Воплощая эти сны, поэзия зовет к бунту, к пробуждению собственных снов. Мы должны стать не сновидцами, а самим сном наяву.
Чтобы разбудить сны человека, нет нужды отрекаться от сознания. Не забытья, а поиска себя требует нынешний день от поэта. Нужна высшая форма искренности — подлинность. В прошлом веке группа поэтов из замкнутого кружка романтиков — Новалис, Нерваль, Бодлер, Лотреамон — указала нам путь. Каждый из них — изгнанник поэзии, мучимый тоской по утраченному краю, где человек был заодно с миром и созданиями своих рук. И порой из этой тоски рождается предчувствие будущей земли, земли обретенной безгрешности. Первые поэты, говаривал Честертон, зовутся так не за новизну, а за близость к первоосновам. Они не стремятся к первенству, этой сирене ложного своеобразия, но находят истинное своеобразие в требовательной подлинности. Они и в предсмертном бреду не теряют ясности мысли и не клянут былую отвагу, обернувшуюся, смею сказать, завидной карой, пусть даже конец каждого и не назовешь счастливым — безумие, ранняя смерть, бегство от цивилизации. Это воистину проклятые поэты и вместе с тем живые герои и мифы нашего времени, выразившие собой — своей таинственной и непостижимой жизнью, своим бесценным и бездонным творчеством — саму ясность самосознания и саму безнадежность жажды. Наша тяга к этим, единственно возможным сегодня, учителям понятна: она воплощенная цель, сулящая объединить несводимые устремления человеческого духа — самосознание и безгрешность, опыт и выражение, действие и раскрывающее его смысл слово. Или, цитируя одного из них, — «Бракосочетание Рая и Ада». {92} 92 «Бракосочетание Рая и Ада» (1790) — программная поэма У. Блейка; на испанский ее переводил X. Вильяуррутия (1929).

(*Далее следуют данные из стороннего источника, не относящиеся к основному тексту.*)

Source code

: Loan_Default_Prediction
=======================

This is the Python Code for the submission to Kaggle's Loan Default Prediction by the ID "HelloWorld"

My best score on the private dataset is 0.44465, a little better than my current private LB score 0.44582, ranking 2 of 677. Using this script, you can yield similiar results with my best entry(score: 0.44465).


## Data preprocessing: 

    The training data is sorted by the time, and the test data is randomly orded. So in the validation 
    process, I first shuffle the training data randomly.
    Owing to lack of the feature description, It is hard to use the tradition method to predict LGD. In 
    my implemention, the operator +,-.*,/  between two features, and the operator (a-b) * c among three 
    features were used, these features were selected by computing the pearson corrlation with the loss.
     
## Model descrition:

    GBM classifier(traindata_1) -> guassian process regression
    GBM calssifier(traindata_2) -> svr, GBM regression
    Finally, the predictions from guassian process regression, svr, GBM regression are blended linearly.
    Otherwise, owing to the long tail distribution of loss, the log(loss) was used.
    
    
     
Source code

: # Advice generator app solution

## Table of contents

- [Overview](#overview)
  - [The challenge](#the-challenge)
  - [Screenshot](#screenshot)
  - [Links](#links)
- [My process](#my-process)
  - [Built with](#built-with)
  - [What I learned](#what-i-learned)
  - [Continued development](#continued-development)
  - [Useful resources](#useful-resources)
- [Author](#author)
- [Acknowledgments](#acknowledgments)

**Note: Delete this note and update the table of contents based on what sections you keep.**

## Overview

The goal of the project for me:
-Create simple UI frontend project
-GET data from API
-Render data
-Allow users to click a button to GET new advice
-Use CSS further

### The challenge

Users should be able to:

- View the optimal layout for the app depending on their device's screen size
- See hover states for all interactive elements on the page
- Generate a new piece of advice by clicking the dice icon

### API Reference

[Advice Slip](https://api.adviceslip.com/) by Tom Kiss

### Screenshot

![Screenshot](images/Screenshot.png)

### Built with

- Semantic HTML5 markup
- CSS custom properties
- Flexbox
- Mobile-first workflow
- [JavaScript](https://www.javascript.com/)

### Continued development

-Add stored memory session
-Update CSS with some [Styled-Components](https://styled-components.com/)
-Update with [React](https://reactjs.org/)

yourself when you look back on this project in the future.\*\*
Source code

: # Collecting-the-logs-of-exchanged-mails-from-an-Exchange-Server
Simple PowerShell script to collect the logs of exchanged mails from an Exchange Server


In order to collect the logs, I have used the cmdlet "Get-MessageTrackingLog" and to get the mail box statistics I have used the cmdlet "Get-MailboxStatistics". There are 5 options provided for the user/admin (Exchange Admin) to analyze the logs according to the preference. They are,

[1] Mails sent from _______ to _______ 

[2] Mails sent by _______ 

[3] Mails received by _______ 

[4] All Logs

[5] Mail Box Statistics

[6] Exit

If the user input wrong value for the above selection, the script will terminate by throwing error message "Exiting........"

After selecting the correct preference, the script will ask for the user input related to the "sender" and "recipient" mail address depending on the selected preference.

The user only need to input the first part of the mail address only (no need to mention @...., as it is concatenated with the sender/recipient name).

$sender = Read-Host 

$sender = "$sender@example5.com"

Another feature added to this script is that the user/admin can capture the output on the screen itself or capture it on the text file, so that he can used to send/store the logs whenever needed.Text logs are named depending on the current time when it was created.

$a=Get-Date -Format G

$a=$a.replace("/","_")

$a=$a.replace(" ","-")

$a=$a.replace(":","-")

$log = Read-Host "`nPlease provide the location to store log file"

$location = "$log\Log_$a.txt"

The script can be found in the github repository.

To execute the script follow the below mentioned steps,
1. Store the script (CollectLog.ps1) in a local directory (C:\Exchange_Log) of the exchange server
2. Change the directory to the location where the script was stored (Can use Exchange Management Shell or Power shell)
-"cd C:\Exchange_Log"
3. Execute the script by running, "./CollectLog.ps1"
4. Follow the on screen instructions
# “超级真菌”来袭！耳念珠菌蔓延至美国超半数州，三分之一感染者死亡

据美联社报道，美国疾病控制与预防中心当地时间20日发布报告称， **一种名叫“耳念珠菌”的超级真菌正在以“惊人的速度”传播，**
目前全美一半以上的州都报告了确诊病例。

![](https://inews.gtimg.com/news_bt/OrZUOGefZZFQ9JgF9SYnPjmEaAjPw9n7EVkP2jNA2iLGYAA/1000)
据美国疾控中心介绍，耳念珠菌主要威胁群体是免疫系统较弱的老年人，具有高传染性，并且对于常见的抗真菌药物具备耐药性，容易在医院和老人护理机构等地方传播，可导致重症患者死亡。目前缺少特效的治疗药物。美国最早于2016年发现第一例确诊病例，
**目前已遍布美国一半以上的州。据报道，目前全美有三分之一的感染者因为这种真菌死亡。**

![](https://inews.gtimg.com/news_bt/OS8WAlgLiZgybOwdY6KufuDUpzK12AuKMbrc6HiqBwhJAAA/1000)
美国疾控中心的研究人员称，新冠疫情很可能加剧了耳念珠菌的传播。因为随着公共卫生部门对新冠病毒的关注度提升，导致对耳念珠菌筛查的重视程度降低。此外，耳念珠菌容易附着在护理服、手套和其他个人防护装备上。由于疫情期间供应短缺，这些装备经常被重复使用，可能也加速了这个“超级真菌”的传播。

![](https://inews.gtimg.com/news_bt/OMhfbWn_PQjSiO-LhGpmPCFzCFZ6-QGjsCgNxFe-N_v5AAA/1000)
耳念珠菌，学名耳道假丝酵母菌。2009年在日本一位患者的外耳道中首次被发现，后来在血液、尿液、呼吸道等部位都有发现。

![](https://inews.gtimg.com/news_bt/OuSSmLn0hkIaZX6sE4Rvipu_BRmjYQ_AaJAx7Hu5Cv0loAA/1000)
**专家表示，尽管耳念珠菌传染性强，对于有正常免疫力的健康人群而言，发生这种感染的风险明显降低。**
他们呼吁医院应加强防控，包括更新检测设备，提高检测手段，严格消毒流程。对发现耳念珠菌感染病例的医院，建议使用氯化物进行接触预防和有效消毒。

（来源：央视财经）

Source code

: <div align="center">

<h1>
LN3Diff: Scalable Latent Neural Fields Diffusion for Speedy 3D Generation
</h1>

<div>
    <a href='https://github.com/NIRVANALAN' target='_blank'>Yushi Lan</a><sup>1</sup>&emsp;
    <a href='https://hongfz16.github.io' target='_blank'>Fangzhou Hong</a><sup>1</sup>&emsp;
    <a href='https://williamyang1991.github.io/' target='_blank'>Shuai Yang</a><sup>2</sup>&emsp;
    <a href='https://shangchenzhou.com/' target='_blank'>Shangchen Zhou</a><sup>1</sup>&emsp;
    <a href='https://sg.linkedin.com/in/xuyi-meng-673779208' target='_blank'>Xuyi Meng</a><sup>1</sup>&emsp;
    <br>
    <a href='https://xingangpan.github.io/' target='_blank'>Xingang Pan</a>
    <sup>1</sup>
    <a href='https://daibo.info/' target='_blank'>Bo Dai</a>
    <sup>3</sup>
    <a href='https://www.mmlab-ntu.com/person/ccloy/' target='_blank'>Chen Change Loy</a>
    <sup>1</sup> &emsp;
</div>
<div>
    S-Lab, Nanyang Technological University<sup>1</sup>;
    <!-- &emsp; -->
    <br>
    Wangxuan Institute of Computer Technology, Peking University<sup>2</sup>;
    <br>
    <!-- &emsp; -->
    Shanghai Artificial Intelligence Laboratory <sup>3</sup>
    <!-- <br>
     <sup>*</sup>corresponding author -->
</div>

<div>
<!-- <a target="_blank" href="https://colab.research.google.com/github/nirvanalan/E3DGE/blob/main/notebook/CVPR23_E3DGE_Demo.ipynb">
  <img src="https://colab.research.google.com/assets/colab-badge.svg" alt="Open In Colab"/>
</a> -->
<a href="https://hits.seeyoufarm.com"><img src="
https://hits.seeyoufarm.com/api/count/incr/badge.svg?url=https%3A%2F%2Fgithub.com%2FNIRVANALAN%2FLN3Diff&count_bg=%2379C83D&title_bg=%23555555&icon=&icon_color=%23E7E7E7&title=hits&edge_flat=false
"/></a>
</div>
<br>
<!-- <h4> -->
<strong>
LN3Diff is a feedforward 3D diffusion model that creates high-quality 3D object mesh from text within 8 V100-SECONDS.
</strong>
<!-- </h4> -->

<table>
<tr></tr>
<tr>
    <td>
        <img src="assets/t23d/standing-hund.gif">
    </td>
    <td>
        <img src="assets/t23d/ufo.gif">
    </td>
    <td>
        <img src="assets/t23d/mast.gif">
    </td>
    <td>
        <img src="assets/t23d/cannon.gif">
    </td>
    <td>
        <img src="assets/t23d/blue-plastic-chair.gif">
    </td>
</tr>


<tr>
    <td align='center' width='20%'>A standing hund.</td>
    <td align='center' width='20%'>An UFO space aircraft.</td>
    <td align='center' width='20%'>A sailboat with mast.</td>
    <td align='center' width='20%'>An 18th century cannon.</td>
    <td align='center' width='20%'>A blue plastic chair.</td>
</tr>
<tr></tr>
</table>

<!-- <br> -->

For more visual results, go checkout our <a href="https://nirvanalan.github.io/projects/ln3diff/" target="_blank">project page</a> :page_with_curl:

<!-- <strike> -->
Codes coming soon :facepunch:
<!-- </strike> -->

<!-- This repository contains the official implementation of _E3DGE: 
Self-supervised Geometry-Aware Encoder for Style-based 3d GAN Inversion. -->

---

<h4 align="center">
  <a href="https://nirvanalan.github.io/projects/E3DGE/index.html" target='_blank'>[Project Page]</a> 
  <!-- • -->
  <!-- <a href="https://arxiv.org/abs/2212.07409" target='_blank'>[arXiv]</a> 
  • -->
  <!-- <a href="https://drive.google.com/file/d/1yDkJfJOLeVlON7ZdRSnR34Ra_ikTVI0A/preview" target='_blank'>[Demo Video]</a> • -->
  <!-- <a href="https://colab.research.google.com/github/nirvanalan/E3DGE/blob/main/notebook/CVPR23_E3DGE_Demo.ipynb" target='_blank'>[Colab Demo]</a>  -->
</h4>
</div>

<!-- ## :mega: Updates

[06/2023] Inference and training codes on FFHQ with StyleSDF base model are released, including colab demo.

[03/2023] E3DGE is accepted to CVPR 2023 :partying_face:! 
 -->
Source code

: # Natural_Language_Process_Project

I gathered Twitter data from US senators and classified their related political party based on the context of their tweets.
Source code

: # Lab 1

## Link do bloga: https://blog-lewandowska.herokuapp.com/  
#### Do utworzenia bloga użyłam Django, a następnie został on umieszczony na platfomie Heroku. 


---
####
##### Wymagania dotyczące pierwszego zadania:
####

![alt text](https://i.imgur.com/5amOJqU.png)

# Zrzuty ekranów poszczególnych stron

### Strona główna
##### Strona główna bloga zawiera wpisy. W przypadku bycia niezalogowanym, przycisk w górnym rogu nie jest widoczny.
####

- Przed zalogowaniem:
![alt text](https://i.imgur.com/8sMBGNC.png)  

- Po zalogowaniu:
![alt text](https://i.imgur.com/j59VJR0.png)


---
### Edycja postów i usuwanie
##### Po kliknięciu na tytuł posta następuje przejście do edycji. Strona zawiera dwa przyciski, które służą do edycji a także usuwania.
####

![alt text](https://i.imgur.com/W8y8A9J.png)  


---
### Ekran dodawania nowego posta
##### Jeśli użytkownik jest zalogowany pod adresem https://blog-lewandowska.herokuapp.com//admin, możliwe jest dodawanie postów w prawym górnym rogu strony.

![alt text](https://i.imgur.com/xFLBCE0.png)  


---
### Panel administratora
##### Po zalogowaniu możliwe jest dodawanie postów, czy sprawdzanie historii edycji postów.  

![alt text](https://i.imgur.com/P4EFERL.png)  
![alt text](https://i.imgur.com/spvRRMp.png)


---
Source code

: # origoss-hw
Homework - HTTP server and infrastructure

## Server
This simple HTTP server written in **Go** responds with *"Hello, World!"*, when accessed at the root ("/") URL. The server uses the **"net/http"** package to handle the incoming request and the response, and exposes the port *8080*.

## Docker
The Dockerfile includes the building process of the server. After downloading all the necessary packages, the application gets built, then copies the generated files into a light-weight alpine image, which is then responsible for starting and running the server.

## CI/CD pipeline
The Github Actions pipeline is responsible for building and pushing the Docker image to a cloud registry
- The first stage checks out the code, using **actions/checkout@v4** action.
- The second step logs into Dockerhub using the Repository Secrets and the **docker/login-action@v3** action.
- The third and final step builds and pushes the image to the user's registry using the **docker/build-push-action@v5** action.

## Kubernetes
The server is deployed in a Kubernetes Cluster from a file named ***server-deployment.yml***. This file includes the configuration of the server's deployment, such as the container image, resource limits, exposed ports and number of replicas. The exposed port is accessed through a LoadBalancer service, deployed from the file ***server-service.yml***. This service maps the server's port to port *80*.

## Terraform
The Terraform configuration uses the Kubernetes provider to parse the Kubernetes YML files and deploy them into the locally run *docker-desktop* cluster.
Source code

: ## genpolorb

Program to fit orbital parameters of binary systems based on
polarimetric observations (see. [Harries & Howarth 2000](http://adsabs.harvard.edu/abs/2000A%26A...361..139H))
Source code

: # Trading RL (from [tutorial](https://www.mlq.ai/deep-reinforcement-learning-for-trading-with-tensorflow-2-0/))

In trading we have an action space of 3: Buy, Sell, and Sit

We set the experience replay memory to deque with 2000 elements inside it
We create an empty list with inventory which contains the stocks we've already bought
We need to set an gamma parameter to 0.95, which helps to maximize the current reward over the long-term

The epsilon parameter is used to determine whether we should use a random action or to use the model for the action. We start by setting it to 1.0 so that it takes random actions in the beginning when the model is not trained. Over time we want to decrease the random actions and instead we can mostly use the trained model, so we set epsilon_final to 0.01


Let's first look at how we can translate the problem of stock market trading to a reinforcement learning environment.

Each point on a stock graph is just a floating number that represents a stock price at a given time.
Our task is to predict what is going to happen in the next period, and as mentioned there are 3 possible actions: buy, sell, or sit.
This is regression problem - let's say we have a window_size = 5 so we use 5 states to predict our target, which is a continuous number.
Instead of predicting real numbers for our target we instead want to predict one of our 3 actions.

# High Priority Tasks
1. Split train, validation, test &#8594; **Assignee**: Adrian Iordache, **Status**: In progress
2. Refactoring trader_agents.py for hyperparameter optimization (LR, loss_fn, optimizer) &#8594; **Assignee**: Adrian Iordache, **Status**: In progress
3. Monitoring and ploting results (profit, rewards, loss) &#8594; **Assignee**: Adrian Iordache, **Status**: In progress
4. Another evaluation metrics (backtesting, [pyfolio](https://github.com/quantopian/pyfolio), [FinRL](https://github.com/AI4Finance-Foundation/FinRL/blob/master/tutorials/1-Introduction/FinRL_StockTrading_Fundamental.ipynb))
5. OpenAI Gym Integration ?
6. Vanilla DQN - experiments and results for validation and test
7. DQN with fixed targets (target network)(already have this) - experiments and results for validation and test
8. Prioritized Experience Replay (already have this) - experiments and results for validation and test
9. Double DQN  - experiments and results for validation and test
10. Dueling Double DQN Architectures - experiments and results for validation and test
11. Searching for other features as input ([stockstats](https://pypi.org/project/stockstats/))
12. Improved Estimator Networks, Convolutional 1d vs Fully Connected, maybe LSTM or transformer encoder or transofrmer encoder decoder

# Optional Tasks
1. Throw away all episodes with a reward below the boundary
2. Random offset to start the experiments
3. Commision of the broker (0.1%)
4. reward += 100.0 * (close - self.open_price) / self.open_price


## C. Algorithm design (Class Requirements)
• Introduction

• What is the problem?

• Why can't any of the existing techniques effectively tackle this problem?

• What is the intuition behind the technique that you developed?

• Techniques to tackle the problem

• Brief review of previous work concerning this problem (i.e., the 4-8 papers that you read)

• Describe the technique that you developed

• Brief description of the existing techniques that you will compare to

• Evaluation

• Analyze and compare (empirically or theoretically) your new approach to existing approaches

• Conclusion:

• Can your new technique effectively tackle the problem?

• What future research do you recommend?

Тамайо и мексиканская живопись [23] Перевела Вера Резник.
Как и все наше нынешнее искусство, и, возможно, больше других искусств, живопись — дитя Мексиканской революции. Мне уже приходилось говорить, что я считаю эту революцию обращением Мексики к своей собственной сути. Сорвав неестественную и сковывающую оболочку, освободившись от внешних исторических наслоений, страна сталкивается с самой собой. Мексика узревает самое себя, и становится ясно, что в рамках традиций колониального католицизма и республиканского либерализма она своих проблем решить не может. Революция в той же мере возвращение к истокам, в какой и попытка вписаться в общую традицию. Нелишне заметить, что я употребляю слово «традиция» в смысле программы или какого-то общего замысла, с помощью которого нация находит свое место в современном мире. С одной стороны, революция — это открытие исконного исторического слоя, с другой — способ сделать страну современной и прыжком — хотя это как раз и не удалось нашим либералам — попытаться преодолеть то, что именуется «историческим отставанием». Так вот, быть современной нацией не означает внедрить соответствующую технику производства, это означает вписаться в мировую традицию. Или же изобрести что-то новое, по-новому посмотреть на человека и на историю. Всем нам известно, что поиск традиции, которая могла бы сменить прежнюю, ту, что формировала ранее облик нашей страны, завершился непрочным соглашением, которое в силе и поныне. И у мексиканской живописи та же двойственная судьба. С самых первых шагов взоры художников обращаются к Мексике, и с самых первых шагов художники ощущают потребность сочетать национальный дух с духом современности вообще. Все позднейшие заблуждения как эстетического, так и нравственного порядка суть недоработки Мексиканской революции, которая, если и была открытием нашего национального характера, все же не увидела мир в целом и не связала наше открытие с мировой традицией.